In this activity, groups of students in an Earth Science class for elementary education majors create 5-minute mini-lessons about some concept in the state core science curriculum (grades 1-6). They are required to look up common misconceptions about the concept and target one of them in the lesson. The mini-lessons are then presented to the children of the appropriate grade level at a local elementary school.

Learning Goals

From this activity, students should:
  1. Become more familiar with the state core science curriculum so they understand the breadth of content they will be expected to cover.
  2. Learn the importance of directly addressing common misconceptions in science teaching.
  3. Gain a healthy respect for how much work teaching elementary school can be.
  4. Connect the content of their science classes with their future careers.

Context for Use

The activity is designed for use in science classes specifically for elementary education majors. The preparation is done during lab time, and the presentations are given during a field trip. During the field trip, our students visit a local Title I elementary school and set up their presentations at stations in the gym/cafeteria. The students who are presenting to the first grade go at one time, third grade at another time, etc. The elementary students in the appropriate grade split up into small groups at the different stations, and we rotate them ever 5-6 minutes.

Description and Teaching Materials

Materials include a description of the assignment, tips for students, and grading rubrics. The assignment is broken into several chunks, including background research, lesson plans, dress rehearsals, and so on. The students pick topics from the state core curriculum for grades 1-6. (I cut and pasted the physical science curriculum standards from the Utah state office of education and included them in the instructions. You could replace them with the standards from your own state.) Good and bad examples are given for portions of the lesson plan assignment, and other tips are given to help students create effective mini-lessons. For example, I make the student teams find (on the Internet) a common misconception about their topic and focus their mini-lesson around that. I also make sure to have them include some kind of assessment mechanism so they can see whether the kids got the point.

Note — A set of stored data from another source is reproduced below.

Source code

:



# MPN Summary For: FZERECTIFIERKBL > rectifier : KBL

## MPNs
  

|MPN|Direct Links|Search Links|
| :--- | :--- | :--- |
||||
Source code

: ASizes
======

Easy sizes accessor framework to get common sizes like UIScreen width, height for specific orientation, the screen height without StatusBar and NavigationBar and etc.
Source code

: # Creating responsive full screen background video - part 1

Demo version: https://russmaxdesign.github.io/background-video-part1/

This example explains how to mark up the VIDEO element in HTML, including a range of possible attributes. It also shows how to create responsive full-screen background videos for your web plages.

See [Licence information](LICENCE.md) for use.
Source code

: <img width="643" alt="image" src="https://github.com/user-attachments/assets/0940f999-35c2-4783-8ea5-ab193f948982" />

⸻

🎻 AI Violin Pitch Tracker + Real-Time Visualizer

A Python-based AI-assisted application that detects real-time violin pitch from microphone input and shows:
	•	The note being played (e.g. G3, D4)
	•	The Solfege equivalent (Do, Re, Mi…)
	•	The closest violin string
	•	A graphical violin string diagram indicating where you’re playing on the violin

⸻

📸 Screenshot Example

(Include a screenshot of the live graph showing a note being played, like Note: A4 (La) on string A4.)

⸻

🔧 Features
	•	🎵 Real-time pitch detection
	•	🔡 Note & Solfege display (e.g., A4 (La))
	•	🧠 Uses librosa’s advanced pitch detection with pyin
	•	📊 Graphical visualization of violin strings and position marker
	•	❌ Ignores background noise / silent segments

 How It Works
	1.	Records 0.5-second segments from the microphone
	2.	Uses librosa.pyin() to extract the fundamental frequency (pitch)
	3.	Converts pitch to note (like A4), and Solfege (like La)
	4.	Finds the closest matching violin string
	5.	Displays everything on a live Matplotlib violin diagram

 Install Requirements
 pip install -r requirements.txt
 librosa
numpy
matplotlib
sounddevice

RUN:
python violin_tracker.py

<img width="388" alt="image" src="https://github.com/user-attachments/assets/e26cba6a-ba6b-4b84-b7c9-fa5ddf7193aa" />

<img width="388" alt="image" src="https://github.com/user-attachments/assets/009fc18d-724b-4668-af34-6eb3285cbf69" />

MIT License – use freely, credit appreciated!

Student Handout for Mini-Lessons (Microsoft Word 223kB Aug25 09)

Teaching Notes and Tips

At my institution, many of the elementary education majors go through their science content courses laboring under the misconception that these classes are irrelevant for their future careers. This is a terrible obstacle to engaging them in the learning process.


Grading rubrics are included in the student handout (Microsoft Word 223kB Aug25 09) for assessing lesson plans and the final presentation. My students like it best if real elementary teachers at the school do the final assessments.

References and Resources

Kirsten Thompson, Barry R. Bickmore, Charles R. Graham, and Stephen C. Yanchar (2007) Earth Science Mini-Lessons: A Service-Learning Strategy for Improving Attitudes Toward Science of Preservice Elementary Teachers, Journal of Geoscience Education, 55, 228-234. This paper describes an evaluation study of the activity.